• [What the exercise asks]: Please write the following entries out once more, exactly.

• [Exercise data]:
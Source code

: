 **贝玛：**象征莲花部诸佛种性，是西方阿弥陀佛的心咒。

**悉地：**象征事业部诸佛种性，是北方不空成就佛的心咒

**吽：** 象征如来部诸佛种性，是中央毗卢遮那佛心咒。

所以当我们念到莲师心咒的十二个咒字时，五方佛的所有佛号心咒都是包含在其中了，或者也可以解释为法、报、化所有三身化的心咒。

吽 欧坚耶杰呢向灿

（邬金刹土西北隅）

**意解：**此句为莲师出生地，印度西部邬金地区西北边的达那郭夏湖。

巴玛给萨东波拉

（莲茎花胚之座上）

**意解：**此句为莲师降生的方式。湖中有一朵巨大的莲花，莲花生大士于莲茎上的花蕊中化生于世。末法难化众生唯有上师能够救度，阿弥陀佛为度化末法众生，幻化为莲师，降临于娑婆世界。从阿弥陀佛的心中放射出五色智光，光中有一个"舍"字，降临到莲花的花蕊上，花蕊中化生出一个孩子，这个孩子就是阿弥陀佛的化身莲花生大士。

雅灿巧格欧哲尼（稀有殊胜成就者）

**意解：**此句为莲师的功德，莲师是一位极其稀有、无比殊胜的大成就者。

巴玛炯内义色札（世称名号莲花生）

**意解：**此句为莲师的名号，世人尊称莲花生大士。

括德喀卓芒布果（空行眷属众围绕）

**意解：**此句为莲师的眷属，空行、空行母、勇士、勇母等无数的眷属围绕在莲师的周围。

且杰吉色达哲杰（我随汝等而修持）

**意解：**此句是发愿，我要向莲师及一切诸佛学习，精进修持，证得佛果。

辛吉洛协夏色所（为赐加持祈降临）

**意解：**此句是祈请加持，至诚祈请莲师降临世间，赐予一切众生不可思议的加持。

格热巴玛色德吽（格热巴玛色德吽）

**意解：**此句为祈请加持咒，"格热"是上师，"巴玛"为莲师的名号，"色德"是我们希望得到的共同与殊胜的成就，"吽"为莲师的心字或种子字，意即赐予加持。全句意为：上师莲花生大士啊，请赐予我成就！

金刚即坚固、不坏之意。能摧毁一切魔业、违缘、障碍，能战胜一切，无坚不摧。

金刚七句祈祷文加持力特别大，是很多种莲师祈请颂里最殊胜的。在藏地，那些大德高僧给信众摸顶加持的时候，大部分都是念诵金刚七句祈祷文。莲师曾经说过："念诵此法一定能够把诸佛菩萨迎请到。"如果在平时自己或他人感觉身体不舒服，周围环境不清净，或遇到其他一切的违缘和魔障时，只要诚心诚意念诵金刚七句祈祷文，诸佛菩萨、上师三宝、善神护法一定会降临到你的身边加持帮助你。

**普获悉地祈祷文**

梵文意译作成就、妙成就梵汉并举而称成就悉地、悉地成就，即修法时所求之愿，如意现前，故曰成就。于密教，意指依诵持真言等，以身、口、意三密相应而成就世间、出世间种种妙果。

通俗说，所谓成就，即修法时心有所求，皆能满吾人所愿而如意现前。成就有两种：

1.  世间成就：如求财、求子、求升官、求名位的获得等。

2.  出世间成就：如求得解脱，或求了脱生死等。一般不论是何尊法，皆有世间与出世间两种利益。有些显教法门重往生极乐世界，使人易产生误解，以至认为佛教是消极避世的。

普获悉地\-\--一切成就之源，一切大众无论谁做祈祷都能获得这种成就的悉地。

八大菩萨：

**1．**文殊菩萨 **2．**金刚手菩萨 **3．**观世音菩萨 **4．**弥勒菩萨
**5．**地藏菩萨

• [Answer to this problem]:
Source code

: **贝玛：**象征莲花部诸佛种性，是西方阿弥陀佛的心咒。

**悉地：**象征事业部诸佛种性，是北方不空成就佛的心咒

**吽：** 象征如来部诸佛种性，是中央毗卢遮那佛心咒。

所以当我们念到莲师心咒的十二个咒字时，五方佛的所有佛号心咒都是包含在其中了，或者也可以解释为法、报、化所有三身化的心咒。

吽 欧坚耶杰呢向灿

（邬金刹土西北隅）

**意解：**此句为莲师出生地，印度西部邬金地区西北边的达那郭夏湖。

巴玛给萨东波拉

（莲茎花胚之座上）

**意解：**此句为莲师降生的方式。湖中有一朵巨大的莲花，莲花生大士于莲茎上的花蕊中化生于世。末法难化众生唯有上师能够救度，阿弥陀佛为度化末法众生，幻化为莲师，降临于娑婆世界。从阿弥陀佛的心中放射出五色智光，光中有一个"舍"字，降临到莲花的花蕊上，花蕊中化生出一个孩子，这个孩子就是阿弥陀佛的化身莲花生大士。

雅灿巧格欧哲尼（稀有殊胜成就者）

**意解：**此句为莲师的功德，莲师是一位极其稀有、无比殊胜的大成就者。

巴玛炯内义色札（世称名号莲花生）

**意解：**此句为莲师的名号，世人尊称莲花生大士。

括德喀卓芒布果（空行眷属众围绕）

**意解：**此句为莲师的眷属，空行、空行母、勇士、勇母等无数的眷属围绕在莲师的周围。

且杰吉色达哲杰（我随汝等而修持）

**意解：**此句是发愿，我要向莲师及一切诸佛学习，精进修持，证得佛果。

辛吉洛协夏色所（为赐加持祈降临）

**意解：**此句是祈请加持，至诚祈请莲师降临世间，赐予一切众生不可思议的加持。

格热巴玛色德吽（格热巴玛色德吽）

**意解：**此句为祈请加持咒，"格热"是上师，"巴玛"为莲师的名号，"色德"是我们希望得到的共同与殊胜的成就，"吽"为莲师的心字或种子字，意即赐予加持。全句意为：上师莲花生大士啊，请赐予我成就！

金刚即坚固、不坏之意。能摧毁一切魔业、违缘、障碍，能战胜一切，无坚不摧。

金刚七句祈祷文加持力特别大，是很多种莲师祈请颂里最殊胜的。在藏地，那些大德高僧给信众摸顶加持的时候，大部分都是念诵金刚七句祈祷文。莲师曾经说过："念诵此法一定能够把诸佛菩萨迎请到。"如果在平时自己或他人感觉身体不舒服，周围环境不清净，或遇到其他一切的违缘和魔障时，只要诚心诚意念诵金刚七句祈祷文，诸佛菩萨、上师三宝、善神护法一定会降临到你的身边加持帮助你。

**普获悉地祈祷文**

梵文意译作成就、妙成就梵汉并举而称成就悉地、悉地成就，即修法时所求之愿，如意现前，故曰成就。于密教，意指依诵持真言等，以身、口、意三密相应而成就世间、出世间种种妙果。

通俗说，所谓成就，即修法时心有所求，皆能满吾人所愿而如意现前。成就有两种：

1.  世间成就：如求财、求子、求升官、求名位的获得等。

2.  出世间成就：如求得解脱，或求了脱生死等。一般不论是何尊法，皆有世间与出世间两种利益。有些显教法门重往生极乐世界，使人易产生误解，以至认为佛教是消极避世的。

普获悉地\-\--一切成就之源，一切大众无论谁做祈祷都能获得这种成就的悉地。

八大菩萨：

**1．**文殊菩萨 **2．**金刚手菩萨 **3．**观世音菩萨 **4．**弥勒菩萨
**5．**地藏菩萨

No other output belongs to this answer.